-- Data for this exercise --
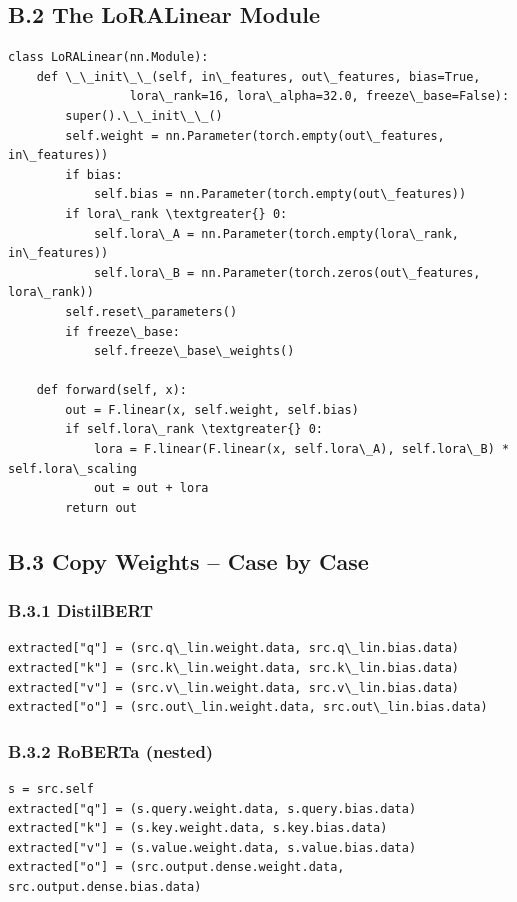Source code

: \subsection{B.2 The LoRALinear Module}

\begin{lstlisting}
class LoRALinear(nn.Module):
    def \_\_init\_\_(self, in\_features, out\_features, bias=True,
                 lora\_rank=16, lora\_alpha=32.0, freeze\_base=False):
        super().\_\_init\_\_()
        self.weight = nn.Parameter(torch.empty(out\_features, in\_features))
        if bias:
            self.bias = nn.Parameter(torch.empty(out\_features))
        if lora\_rank \textgreater{} 0:
            self.lora\_A = nn.Parameter(torch.empty(lora\_rank, in\_features))
            self.lora\_B = nn.Parameter(torch.zeros(out\_features, lora\_rank))
        self.reset\_parameters()
        if freeze\_base:
            self.freeze\_base\_weights()
    
    def forward(self, x):
        out = F.linear(x, self.weight, self.bias)
        if self.lora\_rank \textgreater{} 0:
            lora = F.linear(F.linear(x, self.lora\_A), self.lora\_B) * self.lora\_scaling
            out = out + lora
        return out
\end{lstlisting}

\subsection{B.3 Copy Weights -- Case by Case}

\subsubsection{B.3.1 DistilBERT}

\begin{lstlisting}
extracted["q"] = (src.q\_lin.weight.data, src.q\_lin.bias.data)
extracted["k"] = (src.k\_lin.weight.data, src.k\_lin.bias.data)
extracted["v"] = (src.v\_lin.weight.data, src.v\_lin.bias.data)
extracted["o"] = (src.out\_lin.weight.data, src.out\_lin.bias.data)
\end{lstlisting}

\subsubsection{B.3.2 RoBERTa (nested)}

\begin{lstlisting}
s = src.self
extracted["q"] = (s.query.weight.data, s.query.bias.data)
extracted["k"] = (s.key.weight.data, s.key.bias.data)
extracted["v"] = (s.value.weight.data, s.value.bias.data)
extracted["o"] = (src.output.dense.weight.data, src.output.dense.bias.data)
\end{lstlisting}

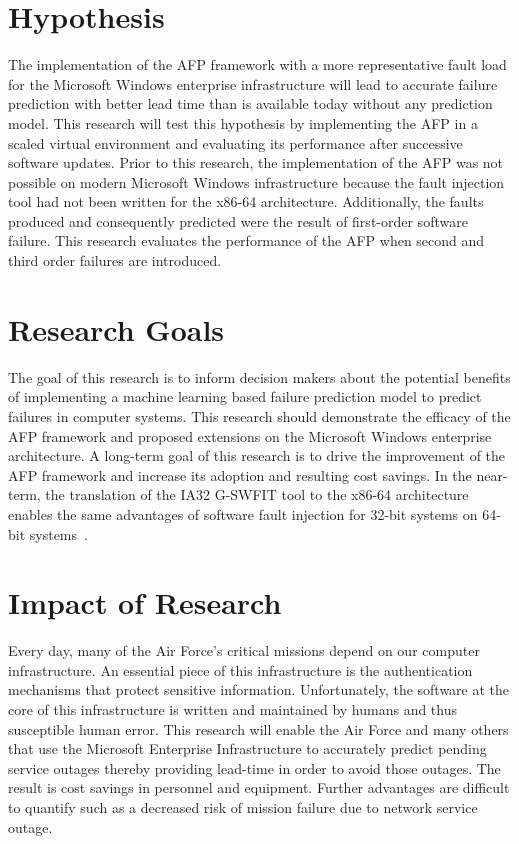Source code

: \section{Hypothesis}
The implementation of the AFP framework with a more representative fault load
for the Microsoft Windows enterprise infrastructure will lead to accurate
failure prediction with better lead time than is available today without any
prediction model.  This research will test this hypothesis by implementing the
AFP in a scaled virtual environment and evaluating its performance after
successive software updates.  Prior to this research, the implementation of the
AFP was not possible on modern Microsoft Windows infrastructure because the
fault injection tool had not been written for the x86-64 architecture.
Additionally, the faults produced and consequently predicted were the result of
first-order software failure.  This research evaluates the performance of the
AFP when second and third order failures are introduced.

\section{Research Goals}
The goal of this research is to inform decision makers about the potential
benefits of implementing a machine learning based failure prediction model to
predict failures in computer systems.  This research should demonstrate the
efficacy of the AFP framework and proposed extensions on the Microsoft Windows
enterprise architecture.  A long-term goal of this research is to drive the
improvement of the AFP framework and increase its adoption and resulting cost
savings.  In the near-term, the translation of the IA32 G-SWFIT tool to the
x86-64 architecture enables the same advantages of software fault injection for
32-bit systems on 64-bit systems~\cite{gswfit}.

\section{Impact of Research}
Every day, many of the Air Force's critical missions depend on our computer
infrastructure.  An essential piece of this infrastructure is the
authentication mechanisms that protect  sensitive information.
Unfortunately, the software at the core of this infrastructure is written and
maintained by humans and thus susceptible human error.  This research will
enable the Air Force and many others that use the Microsoft Enterprise
Infrastructure to accurately predict pending service outages thereby providing
lead-time in order to avoid those outages.  The result is cost savings in
personnel and equipment.  Further advantages are difficult to quantify such as
a decreased risk of mission failure due to network service outage.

-- Instructions for the task --
Select every line above that contains the word "empty", and copy it.

-- Result for this task --
        self.weight = nn.Parameter(torch.empty(out\_features, in\_features))
            self.bias = nn.Parameter(torch.empty(out\_features))
            self.lora\_A = nn.Parameter(torch.empty(lora\_rank, in\_features))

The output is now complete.